▽
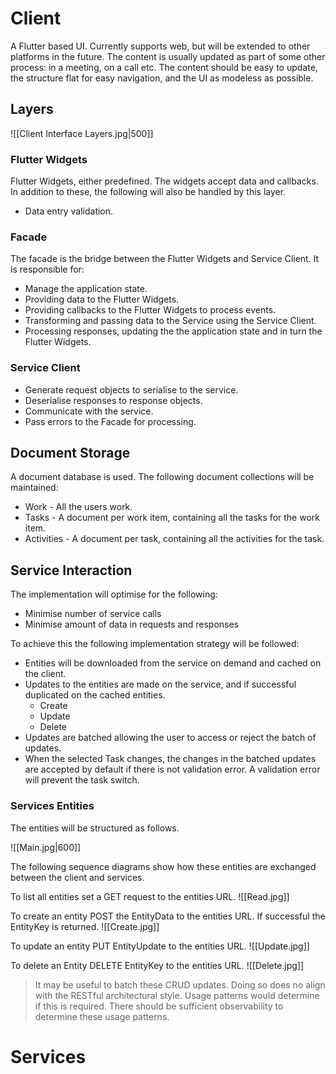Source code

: # Client
A Flutter based UI. Currently supports web, but will be extended to other platforms in the future. The content is usually updated as part of some other process: in a meeting, on a call etc. The content should be easy to update, the structure flat for easy navigation, and the UI as modeless as possible.
## Layers

![[Client Interface Layers.jpg|500]]

### Flutter Widgets
Flutter Widgets, either predefined. The widgets accept data and callbacks. In addition to these, the following will also be handled by this layer.
- Data entry validation.
### Facade
The facade is the bridge between the Flutter Widgets and Service Client. It is responsible for:
- Manage the application state.
- Providing data to the Flutter Widgets.
- Providing callbacks to the Flutter Widgets to process events.
- Transforming and passing data to the Service using the Service Client.
- Processing responses, updating the the application state and in turn the Flutter Widgets.
### Service Client
- Generate request objects to serialise to the service.
- Deserialise responses to response objects.
- Communicate with the service.
- Pass errors to the Facade for processing.
## Document Storage
A document database is used. The following document collections will be maintained:
- Work - All the users work.
- Tasks - A document per work item, containing all the tasks for the work item.
- Activities - A document per task, containing all the activities for the task.
## Service Interaction
The implementation will optimise for the following:
- Minimise number of service calls
- Minimise amount of data in requests and responses

To achieve this the following implementation strategy will be followed:
- Entities will be downloaded from the service on demand and cached on the client.
- Updates to the entities are made on the service, and if successful duplicated on the cached entities.
	- Create
	- Update
	- Delete
- Updates are batched allowing the user to access or reject the batch of updates. 
- When the selected Task changes, the changes in the batched updates are accepted by default if there is not validation error. A validation error will prevent the task switch.

### Services Entities
The entities will be structured as follows.

![[Main.jpg|600]]

The following sequence diagrams show how these entities are exchanged between the client and services.

To list all entities set a GET request to the entities URL.
![[Read.jpg]]

To create an entity POST the EntityData to the entities URL. If successful the EntityKey is returned.
![[Create.jpg]]

To update an entity PUT EntityUpdate to the entities URL.
![[Update.jpg]]

To delete an Entity DELETE EntityKey to the entities URL.
![[Delete.jpg]]

> It may be useful to batch these CRUD updates. Doing so does no align with the RESTful architectural style. Usage patterns would determine if this is required. There should be sufficient observability to determine these usage patterns.
# Services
△
§ EXERCISE DIRECTIONS
Copy the entire listing exactly but skip the pictures.

§ SOLUTION FOR THIS PROBLEM
Source code

: # Client
A Flutter based UI. Currently supports web, but will be extended to other platforms in the future. The content is usually updated as part of some other process: in a meeting, on a call etc. The content should be easy to update, the structure flat for easy navigation, and the UI as modeless as possible.
## Layers

![[Client Interface Layers.jpg|500]]

### Flutter Widgets
Flutter Widgets, either predefined. The widgets accept data and callbacks. In addition to these, the following will also be handled by this layer.
- Data entry validation.
### Facade
The facade is the bridge between the Flutter Widgets and Service Client. It is responsible for:
- Manage the application state.
- Providing data to the Flutter Widgets.
- Providing callbacks to the Flutter Widgets to process events.
- Transforming and passing data to the Service using the Service Client.
- Processing responses, updating the the application state and in turn the Flutter Widgets.
### Service Client
- Generate request objects to serialise to the service.
- Deserialise responses to response objects.
- Communicate with the service.
- Pass errors to the Facade for processing.
## Document Storage
A document database is used. The following document collections will be maintained:
- Work - All the users work.
- Tasks - A document per work item, containing all the tasks for the work item.
- Activities - A document per task, containing all the activities for the task.
## Service Interaction
The implementation will optimise for the following:
- Minimise number of service calls
- Minimise amount of data in requests and responses

To achieve this the following implementation strategy will be followed:
- Entities will be downloaded from the service on demand and cached on the client.
- Updates to the entities are made on the service, and if successful duplicated on the cached entities.
	- Create
	- Update
	- Delete
- Updates are batched allowing the user to access or reject the batch of updates. 
- When the selected Task changes, the changes in the batched updates are accepted by default if there is not validation error. A validation error will prevent the task switch.

### Services Entities
The entities will be structured as follows.

![[Main.jpg|600]]

The following sequence diagrams show how these entities are exchanged between the client and services.

To list all entities set a GET request to the entities URL.
![[Read.jpg]]

To create an entity POST the EntityData to the entities URL. If successful the EntityKey is returned.
![[Create.jpg]]

To update an entity PUT EntityUpdate to the entities URL.
![[Update.jpg]]

To delete an Entity DELETE EntityKey to the entities URL.
![[Delete.jpg]]

> It may be useful to batch these CRUD updates. Doing so does no align with the RESTful architectural style. Usage patterns would determine if this is required. There should be sufficient observability to determine these usage patterns.
# Services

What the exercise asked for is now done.